Got it. And anything. And then the other headwind was the channel mix. Three Medicare Advantage plans opened up the pharmacy channel for CGM. You know, the question is, was this something you hadn't seen before, and why won't it happen again?
Yeah, so when you think about that, it's really dual channel was available, so it's not, it's both. It was always DME, and they opened it up to both pharmacy and DME. That's okay. Patient preference is a good thing. We support that. In fact, most of our contracts are dual channel. I think where this got a little bit of a stub of the toe moment is about demonstrating neutrality in the channel in which we operate. We wanna be neutral. We want you to go where it makes sense for you to go. That might be the DME in cases. It might be in the pharmacy. As Kevin alluded to it earlier, we pushed, leaned into that pharmacy. Again, benign intent, opening up the funnel, and that, as a result, frustrated some of the adjudication via the DME.
It wasn't the fact that Medicare Advantage opened it up that caused it. It was the fact that we lost share because of the relationship strain we put on it by pushing folks.

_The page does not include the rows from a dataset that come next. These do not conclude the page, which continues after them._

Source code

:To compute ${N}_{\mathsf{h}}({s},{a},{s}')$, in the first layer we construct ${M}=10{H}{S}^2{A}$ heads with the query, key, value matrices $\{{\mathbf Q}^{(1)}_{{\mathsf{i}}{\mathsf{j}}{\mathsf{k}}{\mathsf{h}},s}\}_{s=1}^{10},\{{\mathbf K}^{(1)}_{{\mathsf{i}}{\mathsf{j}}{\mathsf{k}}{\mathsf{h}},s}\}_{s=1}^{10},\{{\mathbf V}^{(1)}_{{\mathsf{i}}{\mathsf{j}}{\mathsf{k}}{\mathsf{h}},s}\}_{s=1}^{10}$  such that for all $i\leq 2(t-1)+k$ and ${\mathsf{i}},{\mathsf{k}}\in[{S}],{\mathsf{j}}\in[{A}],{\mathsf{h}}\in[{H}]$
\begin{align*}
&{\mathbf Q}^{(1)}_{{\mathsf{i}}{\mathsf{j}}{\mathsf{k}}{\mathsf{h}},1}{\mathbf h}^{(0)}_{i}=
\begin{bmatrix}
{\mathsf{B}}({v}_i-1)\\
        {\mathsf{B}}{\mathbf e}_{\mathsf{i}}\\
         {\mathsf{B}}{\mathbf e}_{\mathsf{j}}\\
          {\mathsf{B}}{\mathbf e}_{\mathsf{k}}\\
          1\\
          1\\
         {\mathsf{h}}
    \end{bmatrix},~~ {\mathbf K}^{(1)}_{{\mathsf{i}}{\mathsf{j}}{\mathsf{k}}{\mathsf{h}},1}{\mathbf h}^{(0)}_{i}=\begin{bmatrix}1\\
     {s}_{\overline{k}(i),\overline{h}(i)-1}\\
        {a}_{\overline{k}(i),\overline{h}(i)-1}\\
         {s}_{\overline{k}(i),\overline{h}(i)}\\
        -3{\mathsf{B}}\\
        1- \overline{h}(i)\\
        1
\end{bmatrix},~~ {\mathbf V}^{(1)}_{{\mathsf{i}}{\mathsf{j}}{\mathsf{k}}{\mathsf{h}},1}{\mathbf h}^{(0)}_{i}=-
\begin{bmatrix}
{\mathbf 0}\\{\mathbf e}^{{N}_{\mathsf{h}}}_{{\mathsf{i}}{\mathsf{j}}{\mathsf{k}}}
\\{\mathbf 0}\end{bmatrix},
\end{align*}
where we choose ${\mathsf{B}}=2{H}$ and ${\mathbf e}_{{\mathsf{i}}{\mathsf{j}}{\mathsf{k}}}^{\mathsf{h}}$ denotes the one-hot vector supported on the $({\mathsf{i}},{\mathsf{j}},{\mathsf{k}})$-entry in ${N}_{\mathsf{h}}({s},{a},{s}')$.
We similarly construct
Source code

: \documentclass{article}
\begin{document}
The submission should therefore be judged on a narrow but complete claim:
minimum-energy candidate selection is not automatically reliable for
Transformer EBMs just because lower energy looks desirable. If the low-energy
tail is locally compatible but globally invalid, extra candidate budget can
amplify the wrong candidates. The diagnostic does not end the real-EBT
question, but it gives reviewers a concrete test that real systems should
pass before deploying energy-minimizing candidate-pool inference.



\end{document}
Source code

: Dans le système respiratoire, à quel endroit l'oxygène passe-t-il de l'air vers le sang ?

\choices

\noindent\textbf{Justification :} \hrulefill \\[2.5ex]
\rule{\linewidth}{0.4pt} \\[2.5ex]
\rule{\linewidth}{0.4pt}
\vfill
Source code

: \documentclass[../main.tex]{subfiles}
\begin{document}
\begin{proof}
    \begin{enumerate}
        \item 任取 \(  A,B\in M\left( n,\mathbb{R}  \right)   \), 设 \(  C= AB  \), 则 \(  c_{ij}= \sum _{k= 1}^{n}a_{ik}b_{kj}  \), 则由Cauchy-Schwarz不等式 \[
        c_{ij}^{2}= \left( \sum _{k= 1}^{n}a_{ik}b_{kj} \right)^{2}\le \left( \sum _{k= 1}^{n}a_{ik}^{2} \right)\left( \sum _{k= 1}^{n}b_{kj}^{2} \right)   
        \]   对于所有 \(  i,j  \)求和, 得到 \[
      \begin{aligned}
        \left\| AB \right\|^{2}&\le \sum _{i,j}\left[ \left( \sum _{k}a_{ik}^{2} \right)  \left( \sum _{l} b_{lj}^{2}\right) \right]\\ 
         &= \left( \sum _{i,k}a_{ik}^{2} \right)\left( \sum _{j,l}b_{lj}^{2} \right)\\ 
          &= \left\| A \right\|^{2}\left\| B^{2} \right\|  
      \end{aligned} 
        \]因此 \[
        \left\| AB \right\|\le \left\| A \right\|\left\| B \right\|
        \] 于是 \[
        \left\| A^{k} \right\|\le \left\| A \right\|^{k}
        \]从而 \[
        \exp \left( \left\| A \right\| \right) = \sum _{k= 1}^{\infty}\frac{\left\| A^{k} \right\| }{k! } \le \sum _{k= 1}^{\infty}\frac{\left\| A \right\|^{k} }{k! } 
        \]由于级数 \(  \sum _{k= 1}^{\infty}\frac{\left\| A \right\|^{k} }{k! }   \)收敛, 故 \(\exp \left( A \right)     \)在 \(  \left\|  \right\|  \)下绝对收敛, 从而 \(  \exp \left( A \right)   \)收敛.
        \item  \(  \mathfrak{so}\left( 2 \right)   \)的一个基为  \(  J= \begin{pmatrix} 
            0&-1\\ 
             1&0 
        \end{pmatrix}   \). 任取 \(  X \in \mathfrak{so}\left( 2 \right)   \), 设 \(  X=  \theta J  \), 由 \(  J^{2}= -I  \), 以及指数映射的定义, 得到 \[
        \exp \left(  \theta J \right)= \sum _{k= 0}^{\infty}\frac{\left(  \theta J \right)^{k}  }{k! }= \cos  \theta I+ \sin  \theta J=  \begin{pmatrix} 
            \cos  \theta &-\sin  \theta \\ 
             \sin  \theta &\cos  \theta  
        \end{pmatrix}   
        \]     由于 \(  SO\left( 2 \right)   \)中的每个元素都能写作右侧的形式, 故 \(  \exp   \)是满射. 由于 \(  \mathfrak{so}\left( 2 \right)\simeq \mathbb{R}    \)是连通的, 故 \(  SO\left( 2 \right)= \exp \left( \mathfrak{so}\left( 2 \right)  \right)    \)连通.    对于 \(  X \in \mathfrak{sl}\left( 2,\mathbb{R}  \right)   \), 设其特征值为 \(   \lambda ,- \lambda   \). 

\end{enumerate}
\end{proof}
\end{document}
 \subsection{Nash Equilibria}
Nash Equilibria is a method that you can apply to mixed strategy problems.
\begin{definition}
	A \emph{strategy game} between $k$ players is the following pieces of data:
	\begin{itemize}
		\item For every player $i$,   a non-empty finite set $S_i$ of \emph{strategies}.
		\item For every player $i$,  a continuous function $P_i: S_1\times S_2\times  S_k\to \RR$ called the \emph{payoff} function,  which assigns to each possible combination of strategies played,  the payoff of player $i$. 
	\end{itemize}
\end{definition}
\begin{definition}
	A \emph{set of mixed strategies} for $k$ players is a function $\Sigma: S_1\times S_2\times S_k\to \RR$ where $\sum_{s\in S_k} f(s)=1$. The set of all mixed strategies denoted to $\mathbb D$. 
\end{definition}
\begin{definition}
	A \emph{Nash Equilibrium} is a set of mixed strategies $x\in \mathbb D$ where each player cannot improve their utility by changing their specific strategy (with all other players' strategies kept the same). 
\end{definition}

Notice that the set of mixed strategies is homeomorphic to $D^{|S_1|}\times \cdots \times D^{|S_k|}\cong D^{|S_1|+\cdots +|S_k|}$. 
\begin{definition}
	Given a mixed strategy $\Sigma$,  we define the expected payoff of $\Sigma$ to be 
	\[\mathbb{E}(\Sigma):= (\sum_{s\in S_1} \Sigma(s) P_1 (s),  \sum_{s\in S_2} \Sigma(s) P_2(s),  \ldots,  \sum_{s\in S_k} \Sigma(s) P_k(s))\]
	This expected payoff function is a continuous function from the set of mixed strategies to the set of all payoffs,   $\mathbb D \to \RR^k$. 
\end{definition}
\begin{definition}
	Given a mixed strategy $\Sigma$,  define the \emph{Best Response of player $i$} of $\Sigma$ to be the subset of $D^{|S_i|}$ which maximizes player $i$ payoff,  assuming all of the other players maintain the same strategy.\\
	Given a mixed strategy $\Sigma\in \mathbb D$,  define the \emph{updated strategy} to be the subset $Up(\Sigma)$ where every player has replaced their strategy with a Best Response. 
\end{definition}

Okay, and I'm gonna ask the UnitedHealthcare prior authorization for Medicare Advantage
Sure.
that starts September first. There is some concern that it will move more patients into the pharmacy from DME. Do you share that concern?
It shouldn't. So in theory, what Medicare Advantage has. I mean, sorry, what United has said in its Medicare Advantage plan is follow the CMS guidelines, and they just put it in their plans, which should have been being done all along. It was just the DME provider had to do it. By putting it formally into the guidelines, essentially, it just puts a policy out there that you have to follow what has always been done. Whether folks have or have not been doing it, I can't comment on that. Maybe there's a reason in United audit, they said that. From our point of view, in the CMS channel, the guidelines are very clear. The fee-for-service guidelines, Medicare Advantage generally follows the fee-for-service guidelines, and this is just a formal, essentially, ratification that UNH expects folks to follow those guidelines.
The prior authorization step being put in place for the DME channel, you don't see that as a reason doctors or patients may choose to go into the pharmacy?
It was the same thing that they had to do to get access to the product before. The DME just had to do it, as opposed to UNH. So it shouldn't. It should be effectively the same thing. Around the fringes, could it create some noise? Potentially, but we don't necessarily see it as a big, big driver one way or the other.
All right, and I guess there's also concern that maybe Abbott has some pricing advantage or some economic advantage. in the DME channel. Is there any merit to that?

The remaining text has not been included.